**Exercise directions**
Look through the records below, and whenever a line contains "been", copy it.

Top of Task data

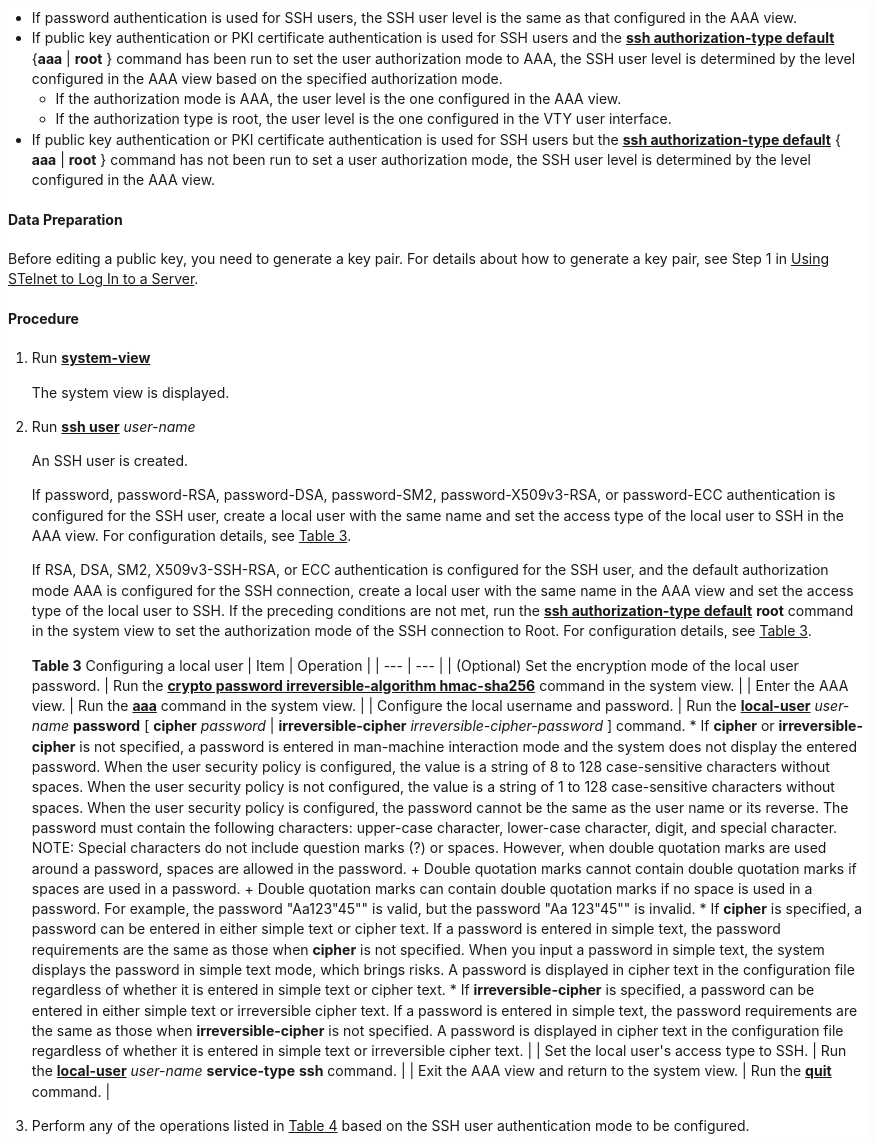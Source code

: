 * If password authentication is used for SSH users, the SSH user level is the same as that configured in the AAA view.
* If public key authentication or PKI certificate authentication is used for SSH users and the [**ssh authorization-type default**](cmdqueryname=ssh+authorization-type+default) {**aaa** | **root** } command has been run to set the user authorization mode to AAA, the SSH user level is determined by the level configured in the AAA view based on the specified authorization mode.
  + If the authorization mode is AAA, the user level is the one configured in the AAA view.
  + If the authorization type is root, the user level is the one configured in the VTY user interface.
* If public key authentication or PKI certificate authentication is used for SSH users but the [**ssh authorization-type default**](cmdqueryname=ssh+authorization-type+default) { **aaa** | **root** } command has not been run to set a user authorization mode, the SSH user level is determined by the level configured in the AAA view.



#### Data Preparation

Before editing a public key, you need to generate a key pair. For details about how to generate a key pair, see Step 1 in [Using STelnet to Log In to a Server](dc_vrp_basic_cfg_0135.html).


#### Procedure

1. Run [**system-view**](cmdqueryname=system-view)
   
   
   
   The system view is displayed.
2. Run [**ssh user**](cmdqueryname=ssh+user) *user-name*
   
   
   
   An SSH user is created.
   
   
   
   If password, password-RSA, password-DSA, password-SM2, password-X509v3-RSA, or password-ECC authentication is configured for the SSH user, create a local user with the same name and set the access type of the local user to SSH in the AAA view. For configuration details, see [Table 3](#EN-US_TASK_0172359819__tab_dc_vrp_basic_cfg_004001).
   
   If RSA, DSA, SM2, X509v3-SSH-RSA, or ECC authentication is configured for the SSH user, and the default authorization mode AAA is configured for the SSH connection, create a local user with the same name in the AAA view and set the access type of the local user to SSH. If the preceding conditions are not met, run the [**ssh authorization-type default**](cmdqueryname=ssh+authorization-type+default) **root** command in the system view to set the authorization mode of the SSH connection to Root. For configuration details, see [Table 3](#EN-US_TASK_0172359819__tab_dc_vrp_basic_cfg_004001).
   
   **Table 3** Configuring a local user
   | Item | Operation |
   | --- | --- |
   | (Optional) Set the encryption mode of the local user password. | Run the [**crypto password irreversible-algorithm hmac-sha256**](cmdqueryname=crypto+password+irreversible-algorithm+hmac-sha256) command in the system view. |
   | Enter the AAA view. | Run the [**aaa**](cmdqueryname=aaa) command in the system view. |
   | Configure the local username and password. | Run the [**local-user**](cmdqueryname=local-user) *user-name* **password** [ **cipher** *password* | **irreversible-cipher** *irreversible-cipher-password* ] command.  * If **cipher** or **irreversible-cipher** is not specified, a password is entered in man-machine interaction mode and the system does not display the entered password. When the user security policy is configured, the value is a string of 8 to 128 case-sensitive characters without spaces. When the user security policy is not configured, the value is a string of 1 to 128 case-sensitive characters without spaces. When the user security policy is configured, the password cannot be the same as the user name or its reverse. The password must contain the following characters: upper-case character, lower-case character, digit, and special character. NOTE: Special characters do not include question marks (?) or spaces. However, when double quotation marks are used around a password, spaces are allowed in the password.   + Double quotation marks cannot contain double quotation marks if spaces are used in a password.   + Double quotation marks can contain double quotation marks if no space is used in a password. For example, the password "Aa123"45"" is valid, but the password "Aa 123"45"" is invalid. * If **cipher** is specified, a password can be entered in either simple text or cipher text.  If a password is entered in simple text, the password requirements are the same as those when **cipher** is not specified. When you input a password in simple text, the system displays the password in simple text mode, which brings risks.  A password is displayed in cipher text in the configuration file regardless of whether it is entered in simple text or cipher text. * If **irreversible-cipher** is specified, a password can be entered in either simple text or irreversible cipher text.  If a password is entered in simple text, the password requirements are the same as those when **irreversible-cipher** is not specified.  A password is displayed in cipher text in the configuration file regardless of whether it is entered in simple text or irreversible cipher text. |
   | Set the local user's access type to SSH. | Run the [**local-user**](cmdqueryname=local-user) *user-name* **service-type** **ssh** command. |
   | Exit the AAA view and return to the system view. | Run the [**quit**](cmdqueryname=quit) command. |
3. Perform any of the operations listed in [Table 4](#EN-US_TASK_0172359819__tab_dc_vrp_basic_cfg_004002) based on the SSH user authentication mode to be configured.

Bottom of Task data

**Solution below**
* If public key authentication or PKI certificate authentication is used for SSH users and the [**ssh authorization-type default**](cmdqueryname=ssh+authorization-type+default) {**aaa** | **root** } command has been run to set the user authorization mode to AAA, the SSH user level is determined by the level configured in the AAA view based on the specified authorization mode.
* If public key authentication or PKI certificate authentication is used for SSH users but the [**ssh authorization-type default**](cmdqueryname=ssh+authorization-type+default) { **aaa** | **root** } command has not been run to set a user authorization mode, the SSH user level is determined by the level configured in the AAA view.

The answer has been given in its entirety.